:: WHAT YOU HAVE TO DO ::
Would you write out the entries that follow word for word, omitting any images?

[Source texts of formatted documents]
┌──

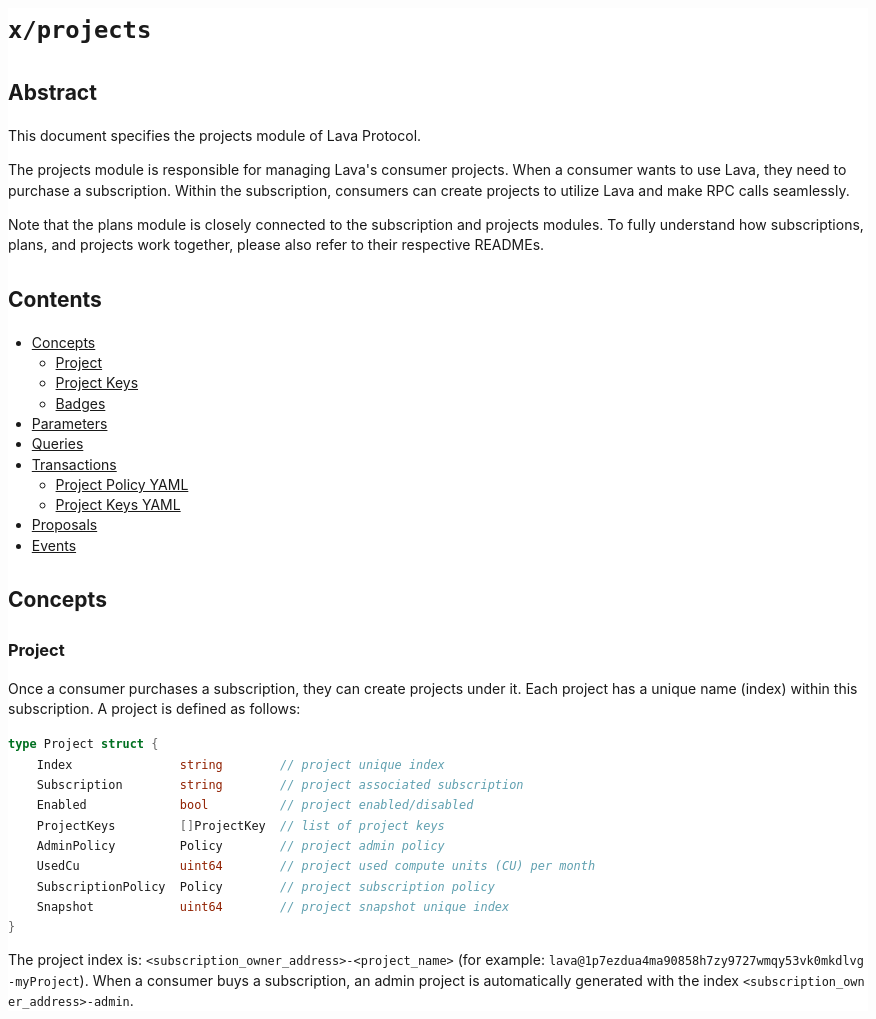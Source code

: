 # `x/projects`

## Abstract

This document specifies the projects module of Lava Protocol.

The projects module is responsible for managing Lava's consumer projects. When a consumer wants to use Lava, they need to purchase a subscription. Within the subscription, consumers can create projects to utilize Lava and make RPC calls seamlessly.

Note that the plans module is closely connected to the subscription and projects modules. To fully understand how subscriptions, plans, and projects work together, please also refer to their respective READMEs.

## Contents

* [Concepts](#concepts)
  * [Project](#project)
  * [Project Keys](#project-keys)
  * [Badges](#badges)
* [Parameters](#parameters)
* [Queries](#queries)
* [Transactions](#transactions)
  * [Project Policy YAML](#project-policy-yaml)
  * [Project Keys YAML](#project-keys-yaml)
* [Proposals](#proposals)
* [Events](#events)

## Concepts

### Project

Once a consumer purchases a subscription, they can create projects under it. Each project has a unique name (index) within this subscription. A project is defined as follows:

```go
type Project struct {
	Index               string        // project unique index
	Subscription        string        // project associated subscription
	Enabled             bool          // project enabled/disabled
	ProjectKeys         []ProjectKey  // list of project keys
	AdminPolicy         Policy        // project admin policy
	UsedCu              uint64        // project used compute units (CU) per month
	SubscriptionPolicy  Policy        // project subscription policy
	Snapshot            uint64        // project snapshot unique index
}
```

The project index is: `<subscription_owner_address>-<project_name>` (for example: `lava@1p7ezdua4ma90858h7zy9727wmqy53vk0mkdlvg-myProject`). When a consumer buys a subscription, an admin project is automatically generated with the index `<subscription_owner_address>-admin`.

└──

:: SOLUTION TO THIS PROBLEM ::
Source code

: # `x/projects`

## Abstract

This document specifies the projects module of Lava Protocol.

The projects module is responsible for managing Lava's consumer projects. When a consumer wants to use Lava, they need to purchase a subscription. Within the subscription, consumers can create projects to utilize Lava and make RPC calls seamlessly.

Note that the plans module is closely connected to the subscription and projects modules. To fully understand how subscriptions, plans, and projects work together, please also refer to their respective READMEs.

## Contents

* [Concepts](#concepts)
  * [Project](#project)
  * [Project Keys](#project-keys)
  * [Badges](#badges)
* [Parameters](#parameters)
* [Queries](#queries)
* [Transactions](#transactions)
  * [Project Policy YAML](#project-policy-yaml)
  * [Project Keys YAML](#project-keys-yaml)
* [Proposals](#proposals)
* [Events](#events)

## Concepts

### Project

Once a consumer purchases a subscription, they can create projects under it. Each project has a unique name (index) within this subscription. A project is defined as follows:

```go
type Project struct {
	Index               string        // project unique index
	Subscription        string        // project associated subscription
	Enabled             bool          // project enabled/disabled
	ProjectKeys         []ProjectKey  // list of project keys
	AdminPolicy         Policy        // project admin policy
	UsedCu              uint64        // project used compute units (CU) per month
	SubscriptionPolicy  Policy        // project subscription policy
	Snapshot            uint64        // project snapshot unique index
}
```

The project index is: `<subscription_owner_address>-<project_name>` (for example: `lava@1p7ezdua4ma90858h7zy9727wmqy53vk0mkdlvg-myProject`). When a consumer buys a subscription, an admin project is automatically generated with the index `<subscription_owner_address>-admin`.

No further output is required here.